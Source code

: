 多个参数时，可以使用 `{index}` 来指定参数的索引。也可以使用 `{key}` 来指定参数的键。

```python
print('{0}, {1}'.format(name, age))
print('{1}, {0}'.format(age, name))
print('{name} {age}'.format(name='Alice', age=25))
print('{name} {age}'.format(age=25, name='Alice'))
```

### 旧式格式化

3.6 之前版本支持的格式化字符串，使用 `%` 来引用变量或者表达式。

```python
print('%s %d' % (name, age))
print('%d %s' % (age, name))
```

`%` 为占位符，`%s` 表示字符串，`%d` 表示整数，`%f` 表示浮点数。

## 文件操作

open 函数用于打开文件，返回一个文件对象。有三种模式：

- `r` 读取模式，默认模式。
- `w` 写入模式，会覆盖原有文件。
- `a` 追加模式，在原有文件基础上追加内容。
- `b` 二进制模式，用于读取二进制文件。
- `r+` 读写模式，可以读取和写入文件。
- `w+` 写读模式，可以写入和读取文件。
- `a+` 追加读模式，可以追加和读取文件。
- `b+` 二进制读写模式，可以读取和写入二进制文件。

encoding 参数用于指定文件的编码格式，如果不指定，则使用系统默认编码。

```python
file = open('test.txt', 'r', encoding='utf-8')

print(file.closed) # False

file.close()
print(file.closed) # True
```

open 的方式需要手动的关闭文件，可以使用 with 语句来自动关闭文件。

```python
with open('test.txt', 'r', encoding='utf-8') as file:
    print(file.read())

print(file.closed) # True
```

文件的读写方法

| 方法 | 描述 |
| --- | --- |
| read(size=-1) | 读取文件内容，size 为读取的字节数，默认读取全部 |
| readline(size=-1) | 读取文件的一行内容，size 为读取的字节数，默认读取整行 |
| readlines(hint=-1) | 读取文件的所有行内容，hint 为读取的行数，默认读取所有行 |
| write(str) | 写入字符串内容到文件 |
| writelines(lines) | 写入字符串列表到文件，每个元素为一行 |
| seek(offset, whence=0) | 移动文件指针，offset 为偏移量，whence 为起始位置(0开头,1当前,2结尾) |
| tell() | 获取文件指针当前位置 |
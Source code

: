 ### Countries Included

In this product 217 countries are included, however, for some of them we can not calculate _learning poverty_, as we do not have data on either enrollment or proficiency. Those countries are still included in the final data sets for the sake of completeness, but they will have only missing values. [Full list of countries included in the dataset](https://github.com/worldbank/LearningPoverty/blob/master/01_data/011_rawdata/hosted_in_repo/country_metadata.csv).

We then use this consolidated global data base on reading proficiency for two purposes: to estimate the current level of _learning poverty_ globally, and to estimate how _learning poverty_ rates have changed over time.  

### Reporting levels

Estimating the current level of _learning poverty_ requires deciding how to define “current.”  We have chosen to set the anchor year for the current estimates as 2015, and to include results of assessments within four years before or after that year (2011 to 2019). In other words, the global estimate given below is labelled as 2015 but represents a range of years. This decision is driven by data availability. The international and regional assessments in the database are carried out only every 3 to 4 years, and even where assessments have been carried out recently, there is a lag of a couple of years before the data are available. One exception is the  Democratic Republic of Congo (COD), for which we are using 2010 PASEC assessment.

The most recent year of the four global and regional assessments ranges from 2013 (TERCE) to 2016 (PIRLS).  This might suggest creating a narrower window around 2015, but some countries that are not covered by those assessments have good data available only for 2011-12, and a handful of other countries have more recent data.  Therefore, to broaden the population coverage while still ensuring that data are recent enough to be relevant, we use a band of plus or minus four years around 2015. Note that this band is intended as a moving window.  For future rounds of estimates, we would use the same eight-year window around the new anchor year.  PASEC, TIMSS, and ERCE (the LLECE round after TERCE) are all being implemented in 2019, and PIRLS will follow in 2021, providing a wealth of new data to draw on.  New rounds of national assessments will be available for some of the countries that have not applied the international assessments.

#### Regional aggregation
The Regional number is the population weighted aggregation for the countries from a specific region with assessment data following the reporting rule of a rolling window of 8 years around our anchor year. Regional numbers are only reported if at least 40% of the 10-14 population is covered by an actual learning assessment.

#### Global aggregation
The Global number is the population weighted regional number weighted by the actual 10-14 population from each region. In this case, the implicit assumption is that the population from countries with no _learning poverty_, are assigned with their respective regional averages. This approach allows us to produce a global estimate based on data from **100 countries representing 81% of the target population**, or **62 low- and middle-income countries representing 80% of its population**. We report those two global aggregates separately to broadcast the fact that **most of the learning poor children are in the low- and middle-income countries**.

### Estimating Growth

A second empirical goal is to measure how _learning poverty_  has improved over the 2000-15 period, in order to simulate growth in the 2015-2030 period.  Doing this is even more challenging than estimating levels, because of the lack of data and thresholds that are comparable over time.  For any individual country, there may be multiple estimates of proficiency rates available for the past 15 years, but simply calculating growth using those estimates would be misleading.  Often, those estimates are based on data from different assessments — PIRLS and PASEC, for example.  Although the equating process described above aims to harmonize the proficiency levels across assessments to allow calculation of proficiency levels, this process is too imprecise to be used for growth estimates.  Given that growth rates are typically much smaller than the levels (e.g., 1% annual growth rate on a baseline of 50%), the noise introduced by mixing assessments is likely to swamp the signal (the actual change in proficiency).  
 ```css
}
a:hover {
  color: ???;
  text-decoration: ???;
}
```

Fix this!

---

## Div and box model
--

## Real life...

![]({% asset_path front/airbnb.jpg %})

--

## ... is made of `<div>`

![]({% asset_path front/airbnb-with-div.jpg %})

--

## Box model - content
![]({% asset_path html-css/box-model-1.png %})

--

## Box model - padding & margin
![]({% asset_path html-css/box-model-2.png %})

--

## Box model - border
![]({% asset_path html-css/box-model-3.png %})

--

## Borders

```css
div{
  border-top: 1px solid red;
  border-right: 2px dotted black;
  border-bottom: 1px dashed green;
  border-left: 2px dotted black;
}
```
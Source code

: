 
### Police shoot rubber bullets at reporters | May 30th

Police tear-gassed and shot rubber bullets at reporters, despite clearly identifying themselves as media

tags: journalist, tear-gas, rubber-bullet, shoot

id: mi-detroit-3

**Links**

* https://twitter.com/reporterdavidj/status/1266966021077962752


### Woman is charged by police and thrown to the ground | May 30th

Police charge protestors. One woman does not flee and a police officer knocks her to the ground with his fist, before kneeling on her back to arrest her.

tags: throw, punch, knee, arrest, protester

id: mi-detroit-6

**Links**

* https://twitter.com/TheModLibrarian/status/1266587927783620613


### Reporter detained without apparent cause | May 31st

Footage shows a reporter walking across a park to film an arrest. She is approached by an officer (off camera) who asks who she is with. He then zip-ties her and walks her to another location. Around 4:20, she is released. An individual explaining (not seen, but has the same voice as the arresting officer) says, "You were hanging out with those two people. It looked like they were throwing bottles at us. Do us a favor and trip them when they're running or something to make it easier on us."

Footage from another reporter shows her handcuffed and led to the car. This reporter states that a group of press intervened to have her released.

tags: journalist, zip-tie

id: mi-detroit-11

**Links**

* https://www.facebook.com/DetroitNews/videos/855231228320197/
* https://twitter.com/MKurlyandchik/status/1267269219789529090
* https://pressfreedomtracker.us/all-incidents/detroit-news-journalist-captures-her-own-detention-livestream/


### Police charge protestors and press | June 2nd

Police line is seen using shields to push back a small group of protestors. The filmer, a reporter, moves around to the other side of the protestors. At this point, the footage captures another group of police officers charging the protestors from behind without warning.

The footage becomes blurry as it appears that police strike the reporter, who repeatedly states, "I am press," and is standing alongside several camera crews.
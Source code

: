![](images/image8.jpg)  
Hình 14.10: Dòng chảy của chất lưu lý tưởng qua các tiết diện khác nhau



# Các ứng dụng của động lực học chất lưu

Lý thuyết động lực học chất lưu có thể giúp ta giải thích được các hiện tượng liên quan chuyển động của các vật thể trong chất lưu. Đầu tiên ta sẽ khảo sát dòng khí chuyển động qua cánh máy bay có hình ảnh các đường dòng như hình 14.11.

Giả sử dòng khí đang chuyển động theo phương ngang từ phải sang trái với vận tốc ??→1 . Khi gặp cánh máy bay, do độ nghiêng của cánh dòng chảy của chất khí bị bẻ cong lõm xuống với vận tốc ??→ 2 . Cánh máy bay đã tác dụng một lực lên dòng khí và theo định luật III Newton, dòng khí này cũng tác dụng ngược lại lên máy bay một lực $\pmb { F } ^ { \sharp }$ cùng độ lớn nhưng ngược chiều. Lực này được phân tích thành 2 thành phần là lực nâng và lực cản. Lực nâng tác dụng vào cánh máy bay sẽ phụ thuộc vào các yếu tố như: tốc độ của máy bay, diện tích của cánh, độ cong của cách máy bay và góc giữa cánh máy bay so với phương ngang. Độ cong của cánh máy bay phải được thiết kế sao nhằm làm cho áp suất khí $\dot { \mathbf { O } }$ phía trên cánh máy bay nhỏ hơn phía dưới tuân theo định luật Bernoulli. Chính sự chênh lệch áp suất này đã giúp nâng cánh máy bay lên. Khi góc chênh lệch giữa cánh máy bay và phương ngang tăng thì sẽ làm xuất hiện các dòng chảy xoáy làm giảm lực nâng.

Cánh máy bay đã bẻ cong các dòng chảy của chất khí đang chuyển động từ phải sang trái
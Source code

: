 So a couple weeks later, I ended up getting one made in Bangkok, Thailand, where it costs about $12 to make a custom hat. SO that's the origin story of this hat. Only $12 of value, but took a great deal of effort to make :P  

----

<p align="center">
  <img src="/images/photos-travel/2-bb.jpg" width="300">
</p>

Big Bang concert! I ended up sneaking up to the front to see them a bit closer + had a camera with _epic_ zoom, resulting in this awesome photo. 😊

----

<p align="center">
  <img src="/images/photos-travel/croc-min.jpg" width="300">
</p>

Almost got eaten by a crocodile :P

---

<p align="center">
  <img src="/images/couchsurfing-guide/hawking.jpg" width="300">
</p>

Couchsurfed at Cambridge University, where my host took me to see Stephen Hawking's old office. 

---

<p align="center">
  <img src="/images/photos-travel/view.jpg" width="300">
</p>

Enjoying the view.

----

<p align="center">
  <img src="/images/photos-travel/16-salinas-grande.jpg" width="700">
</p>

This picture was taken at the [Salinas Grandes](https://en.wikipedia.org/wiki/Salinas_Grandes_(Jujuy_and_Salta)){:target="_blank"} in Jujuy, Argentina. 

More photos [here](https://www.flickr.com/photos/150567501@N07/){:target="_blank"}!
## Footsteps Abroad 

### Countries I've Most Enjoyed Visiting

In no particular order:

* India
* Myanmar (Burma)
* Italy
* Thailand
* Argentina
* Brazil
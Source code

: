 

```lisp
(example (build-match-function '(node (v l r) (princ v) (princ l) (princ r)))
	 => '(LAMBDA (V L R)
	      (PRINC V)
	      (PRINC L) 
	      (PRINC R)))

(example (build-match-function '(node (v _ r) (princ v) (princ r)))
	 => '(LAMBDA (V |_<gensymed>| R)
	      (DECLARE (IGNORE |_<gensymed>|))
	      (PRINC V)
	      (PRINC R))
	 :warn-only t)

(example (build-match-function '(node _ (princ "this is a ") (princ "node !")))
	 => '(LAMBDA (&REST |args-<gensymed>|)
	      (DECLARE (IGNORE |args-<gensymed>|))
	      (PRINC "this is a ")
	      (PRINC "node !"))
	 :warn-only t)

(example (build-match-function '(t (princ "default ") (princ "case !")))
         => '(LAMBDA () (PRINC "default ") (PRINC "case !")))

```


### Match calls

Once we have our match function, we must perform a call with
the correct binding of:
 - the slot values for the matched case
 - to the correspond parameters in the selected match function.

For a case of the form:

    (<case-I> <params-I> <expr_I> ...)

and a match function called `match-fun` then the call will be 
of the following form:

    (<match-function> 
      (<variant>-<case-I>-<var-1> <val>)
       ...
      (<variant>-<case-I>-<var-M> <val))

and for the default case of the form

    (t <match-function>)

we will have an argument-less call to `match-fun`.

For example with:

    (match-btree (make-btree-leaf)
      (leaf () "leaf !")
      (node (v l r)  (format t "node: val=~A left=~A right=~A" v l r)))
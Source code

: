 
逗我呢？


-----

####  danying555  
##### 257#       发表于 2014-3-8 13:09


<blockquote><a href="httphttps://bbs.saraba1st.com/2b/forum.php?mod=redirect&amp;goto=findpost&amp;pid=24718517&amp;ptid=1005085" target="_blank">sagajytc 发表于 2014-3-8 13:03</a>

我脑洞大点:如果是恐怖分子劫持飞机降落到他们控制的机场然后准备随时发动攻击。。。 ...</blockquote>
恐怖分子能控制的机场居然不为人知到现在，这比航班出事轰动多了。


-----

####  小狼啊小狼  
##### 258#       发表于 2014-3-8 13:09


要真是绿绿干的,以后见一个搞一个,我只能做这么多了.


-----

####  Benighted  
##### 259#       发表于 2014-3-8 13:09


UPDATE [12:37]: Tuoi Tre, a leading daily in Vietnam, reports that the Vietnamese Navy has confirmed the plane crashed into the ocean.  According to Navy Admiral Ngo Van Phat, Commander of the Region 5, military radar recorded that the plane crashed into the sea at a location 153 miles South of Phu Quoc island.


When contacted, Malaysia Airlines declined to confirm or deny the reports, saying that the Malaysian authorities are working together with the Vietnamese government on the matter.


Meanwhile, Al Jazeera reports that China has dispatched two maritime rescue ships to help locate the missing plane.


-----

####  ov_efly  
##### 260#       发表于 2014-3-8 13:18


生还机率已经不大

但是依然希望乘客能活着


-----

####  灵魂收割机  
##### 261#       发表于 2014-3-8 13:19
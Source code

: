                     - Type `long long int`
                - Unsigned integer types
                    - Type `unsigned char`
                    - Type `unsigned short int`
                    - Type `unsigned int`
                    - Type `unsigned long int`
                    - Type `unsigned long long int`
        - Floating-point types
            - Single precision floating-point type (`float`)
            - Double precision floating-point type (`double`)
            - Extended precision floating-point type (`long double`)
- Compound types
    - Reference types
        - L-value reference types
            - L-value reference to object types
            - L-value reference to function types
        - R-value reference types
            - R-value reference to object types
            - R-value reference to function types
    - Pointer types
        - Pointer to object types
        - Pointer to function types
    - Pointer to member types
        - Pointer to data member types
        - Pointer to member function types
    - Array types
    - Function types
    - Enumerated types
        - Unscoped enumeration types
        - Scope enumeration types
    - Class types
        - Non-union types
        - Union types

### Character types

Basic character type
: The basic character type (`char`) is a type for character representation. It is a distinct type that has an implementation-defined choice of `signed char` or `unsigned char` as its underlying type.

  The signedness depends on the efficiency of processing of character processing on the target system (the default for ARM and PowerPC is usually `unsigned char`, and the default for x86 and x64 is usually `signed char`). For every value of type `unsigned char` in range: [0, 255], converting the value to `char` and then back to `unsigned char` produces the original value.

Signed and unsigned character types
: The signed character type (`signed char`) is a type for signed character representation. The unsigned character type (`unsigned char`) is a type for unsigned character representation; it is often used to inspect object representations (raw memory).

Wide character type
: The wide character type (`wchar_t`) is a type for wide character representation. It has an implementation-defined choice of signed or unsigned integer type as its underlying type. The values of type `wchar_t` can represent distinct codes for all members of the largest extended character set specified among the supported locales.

::::::::::

Wherever the string "open" appears in a line of the records above, copy that line.

**OUTPUT FOR THIS EXERCISE**
open 函数用于打开文件，返回一个文件对象。有三种模式：
file = open('test.txt', 'r', encoding='utf-8')
open 的方式需要手动的关闭文件，可以使用 with 语句来自动关闭文件。
with open('test.txt', 'r', encoding='utf-8') as file:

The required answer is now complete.